Solution: The quantity of water in 60 litres of a mixture is (60x\(\frac{30}{100}\)) litres or 18 litres.
So the quantity of syrup (60 – 18) litres = 42 litres.
If 30 litres of syrup be added to the mixture the total volume is (60+30) litres or 90 litres.
∴ The quantity of water = (\(\frac{18}{90}\)x100)% = 20%
∴ So the statement is true.
2. In 50 c.c. of concentrated sulphuric acid contains 2% water.

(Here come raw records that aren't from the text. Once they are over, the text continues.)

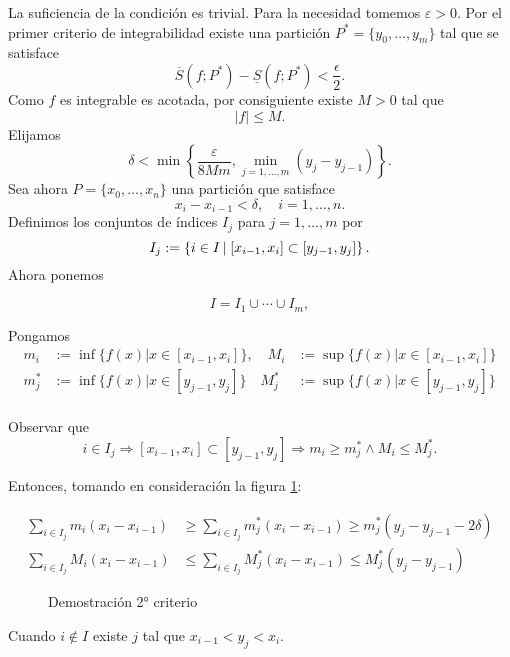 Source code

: \begin{demo} La suficiencia de la condición es trivial. Para la necesidad tomemos $\varepsilon>0$. Por el primer criterio de integrabilidad existe una partición $P^*=\{y_0,\ldots,y_m\}$ tal que se satisface
\[
 \overline{S}(f;P^*)-\underline{S}(f;P^*)<\frac{\epsilon}{2}.
\]
Como $f$ es integrable es acotada, por consiguiente existe $M>0$ tal que
\[
 |f|\leq M.
\]
Elijamos 
\[
 \delta<\min\left\{\frac{\varepsilon}{8Mm},\min_{j=1,\ldots,m}(y_j-y_{j-1})   \right\}  .
\]
Sea ahora $P=\{x_0,\ldots,x_n\}$ una partición que satisface
\[
 x_i-x_{i-1}<\delta,\quad i=1,\ldots,n.
\]
Definimos los conjuntos de índices $I_j$ para $j=1,\ldots,m$ por
\[
 I_j:=\left\{ i\in I\left|\vphantom{ \exists }\right.   [x_{i-1},x_i]\subset [y_{j-1},y_j]\right\}.
\]
Ahora ponemos

\begin{equation*}
  I=I_1\cup\cdots\cup I_m,
\end{equation*}

Pongamos
\begin{eqnarray*}
     m_i&:=\inf\{f(x)| x\in [x_{i-1},x_i]\},\quad     M_i&:=\sup\{f(x)| x\in [x_{i-1},x_i]\}\\
    m^*_j&:=\inf\{f(x)| x\in [y_{j-1},y_j]\}\quad
    M^*_j&:=\sup\{f(x)| x\in [y_{j-1},y_j]\}\\
\end{eqnarray*}

Observar que
\[
 i\in I_j\Rightarrow  [x_{i-1},x_i]\subset [y_{j-1},y_j]\Rightarrow
m_i\geq m^*_j \wedge M_i\leq M^*_j.
\]


Entonces, tomando en consideración la figura \ref{fig:crite2}:

\begin{equation}\label{eq:2drite_estima_suma}
 \begin{split}
   \sum_{i\in I_j}m_i(x_i-x_{i-1})&\geq \sum_{i\in I_j}m^*_j(x_i-x_{i-1}) \geq  m^*_j(y_j-y_{j-1}-2\delta)\\
 \sum_{i\in I_j}M_i(x_i-x_{i-1})&\leq \sum_{i\in I_j}M^*_j(x_i-x_{i-1}) \leq  M^*_j(y_j-y_{j-1})
 \end{split}
\end{equation}
\begin{figure}[H]
 \begin{center}

 \end{center}
 \caption{Demostración 2° criterio}\label{fig:crite2}
\end{figure}

Cuando  $i\notin I $  existe $j$ tal que $x_{i-1}<y_j<x_i$. 


\end{demo}
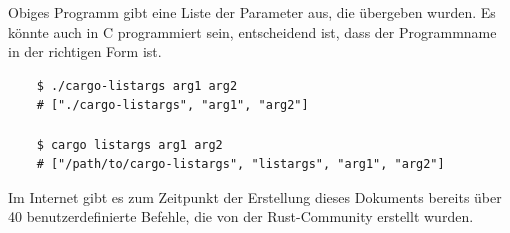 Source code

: Obiges Programm gibt eine Liste der Parameter aus, die übergeben wurden. Es könnte auch in C programmiert sein, entscheidend ist, dass der Programmname in der richtigen Form ist.

\begin{lstlisting}
    $ ./cargo-listargs arg1 arg2
    # ["./cargo-listargs", "arg1", "arg2"]

    $ cargo listargs arg1 arg2
    # ["/path/to/cargo-listargs", "listargs", "arg1", "arg2"]
\end{lstlisting}

Im Internet gibt es zum Zeitpunkt der Erstellung dieses Dokuments bereits über 40 benutzerdefinierte Befehle, die von der Rust-Community erstellt wurden. \cite{CargoSubcommands}
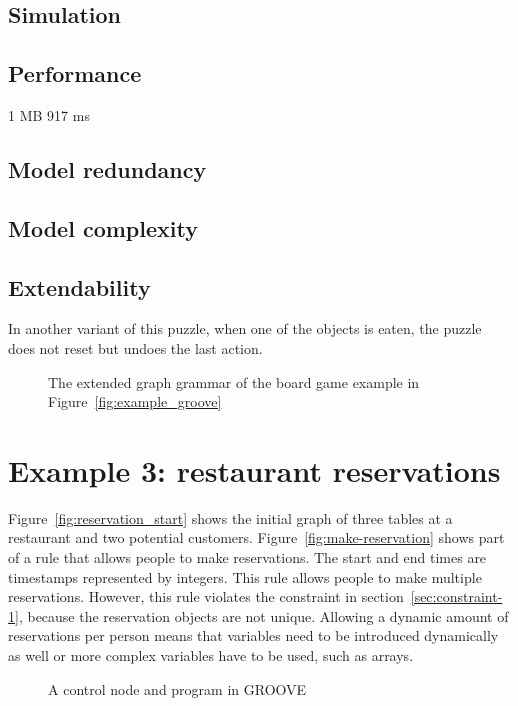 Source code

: \subsection{Simulation}


\subsection{Performance}
1 MB 917 ms

\subsection{Model redundancy}


\subsection{Model complexity}


\subsection{Extendability}
In another variant of this puzzle, when one of the objects is eaten, the puzzle does not reset but undoes the last action. 

\begin{figure}[ht]
  \begin{center}
    
  \end{center}
  \caption{The extended graph grammar of the board game example in Figure~\ref{fig:example_groove}}
  \label{fig:gg-fwgc-extended}
\end{figure}

\section{Example 3: restaurant reservations}
Figure~\ref{fig:reservation_start} shows the initial graph of three tables at a restaurant and two potential customers. Figure~\ref{fig:make-reservation} shows part of a rule that allows people to make reservations. The start and end times are timestamps represented by integers. This rule allows people to make multiple reservations. However, this rule violates the constraint in section~\ref{sec:constraint-1}, because the reservation objects are not unique. Allowing a dynamic amount of reservations per person means that variables need to be introduced dynamically as well or more complex variables have to be used, such as arrays. 

\begin{figure}[ht]
  \begin{center}
    \hspace{20px}
  \end{center}
  \caption{A control node and program in GROOVE}
  \label{fig:priority_gg}
\end{figure} 

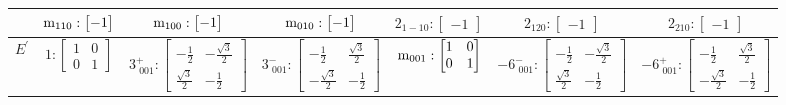 \documentclass[fleqn,8pt,landscape]{jsarticle}
\begin{document}
\begin{longtable}{ccccccc}
& $ {\rm m}_{110}:\begin{bmatrix} -1 \end{bmatrix} $ & $ {\rm m}_{100}:\begin{bmatrix} -1 \end{bmatrix} $ & $ {\rm m}_{010}:\begin{bmatrix} -1 \end{bmatrix} $ & $ 2{}_{1-10}:\begin{bmatrix} -1 \end{bmatrix} $ & $ 2{}_{120}:\begin{bmatrix} -1 \end{bmatrix} $ & $ 2{}_{210}:\begin{bmatrix} -1 \end{bmatrix} $ \\ \hline
$ E^{\prime} $ & $ 1:\begin{bmatrix} 1 & 0 \\ 0 & 1 \end{bmatrix} $ & $ 3^{+}_{\,\,001}:\begin{bmatrix} - \frac{1}{2} & - \frac{\sqrt{3}}{2} \\ \frac{\sqrt{3}}{2} & - \frac{1}{2} \end{bmatrix} $ & $ 3^{-}_{\,\,001}:\begin{bmatrix} - \frac{1}{2} & \frac{\sqrt{3}}{2} \\ - \frac{\sqrt{3}}{2} & - \frac{1}{2} \end{bmatrix} $ & $ {\rm m}_{001}:\begin{bmatrix} 1 & 0 \\ 0 & 1 \end{bmatrix} $ & $ -6^{-}_{\,\,001}:\begin{bmatrix} - \frac{1}{2} & - \frac{\sqrt{3}}{2} \\ \frac{\sqrt{3}}{2} & - \frac{1}{2} \end{bmatrix} $ & $ -6^{+}_{\,\,001}:\begin{bmatrix} - \frac{1}{2} & \frac{\sqrt{3}}{2} \\ - \frac{\sqrt{3}}{2} & - \frac{1}{2} \end{bmatrix} $ \\

\end{longtable}
\end{document}
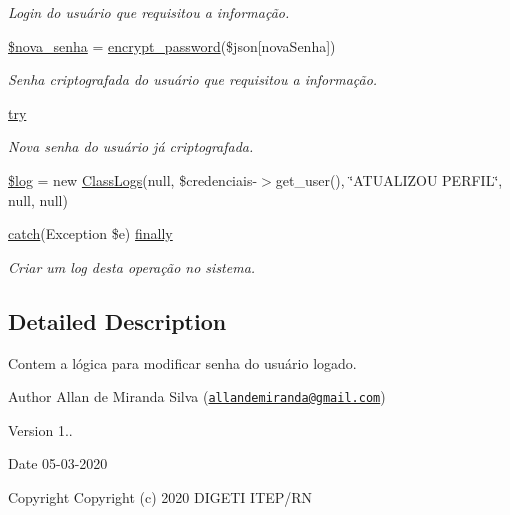 \begin{DoxyCompactItemize}
\begin{DoxyCompactList}\small\item\em Login do usuário que requisitou a informação. \end{DoxyCompactList}\item 
\hyperlink{formulario_8php_aab85c4ba1c96b0ff4b909aa956efd450}{\$nova\+\_\+senha} = \hyperlink{_header_8php_a5455ea8d21f7611dae58e3d4612fb3bd}{encrypt\+\_\+password}(\$json\mbox{[}\textquotesingle{}nova\+Senha\textquotesingle{}\mbox{]})
\begin{DoxyCompactList}\small\item\em Senha criptografada do usuário que requisitou a informação. \end{DoxyCompactList}\item 
\hyperlink{formulario_8php_abe4cc9788f52e49485473dc699537388}{try}
\begin{DoxyCompactList}\small\item\em Nova senha do usuário já criptografada. \end{DoxyCompactList}\item 
\hyperlink{formulario_8php_a9a2cf15a653aee8be437f7ae474cd494}{\$log} = new \hyperlink{class_class_logs}{Class\+Logs}(null, \$credenciais-\/$>$get\+\_\+user(), \char`\"{}A\+T\+U\+A\+L\+I\+Z\+OU P\+E\+R\+F\+IL\char`\"{}, null, null)
\item 
\hyperlink{imprimir_2ficha_2index_8php_a8104793004944f01dd070fc8b1ade3c4}{catch}(Exception \$e) \hyperlink{formulario_8php_a1eb47d68a4a4f73debf91b15e179d813}{finally}
\begin{DoxyCompactList}\small\item\em Criar um log desta operação no sistema. \end{DoxyCompactList}\end{DoxyCompactItemize}


\subsection{Detailed Description}
Contem a lógica para modificar senha do usuário logado. 

\begin{DoxyAuthor}{Author}
Allan de Miranda Silva (\href{mailto:allandemiranda@gmail.com}{\tt allandemiranda@gmail.\+com}) 
\end{DoxyAuthor}
\begin{DoxyVersion}{Version}
1.. 
\end{DoxyVersion}
\begin{DoxyDate}{Date}
05-\/03-\/2020
\end{DoxyDate}
\begin{DoxyCopyright}{Copyright}
Copyright (c) 2020 D\+I\+G\+E\+TI I\+T\+E\+P/\+RN 
\end{DoxyCopyright}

The ratio of measurements of acid and water is 25: 1.
Solution: The quantity of water in 50 c.c. of concentrated sulphuric acid is
(50x\(\frac{2}{100}\)) = 1 c.c.
The quantity of acid is (50 – 1) c.c. = 49 c.c.
The ratio of acid and water is 49: 1.
∴ So the statement is false.
Example 13. Fill in the blanks:
1. If the ratio of measurements of sulphur, charcoal and potassium nitrate in 240 gm of gun powder is 1 : 3: 4, then the quantity of sulphur is ______ gm.
Solution: The quantity of sulphur = (240 x \(\frac{1}{1+3+4}\)) gm = (240 x \(\frac{1}{8}\)) gm = 30 gm
2. In air nitrogen contains 77.16%, oxygen contains 20.60%, carbon dioxide contains 0.04%, water vapour contains 1.40% and the rest is inert gas. The ratio of measurements of carbon dioxide and inert gas is ________
Solution: The quantity of inert gas is
{100 (77.16 + 20.60 + 0.04 + 1·40)}% = (100 – 99.20)% = 0.80%
The ratio of measurements of carbon dioxide and inert gas is
0.04%: 0.80% = 4: 80 = 1: 20.
The ratio of measurements of carbon dioxide and inert gas is 1: 20.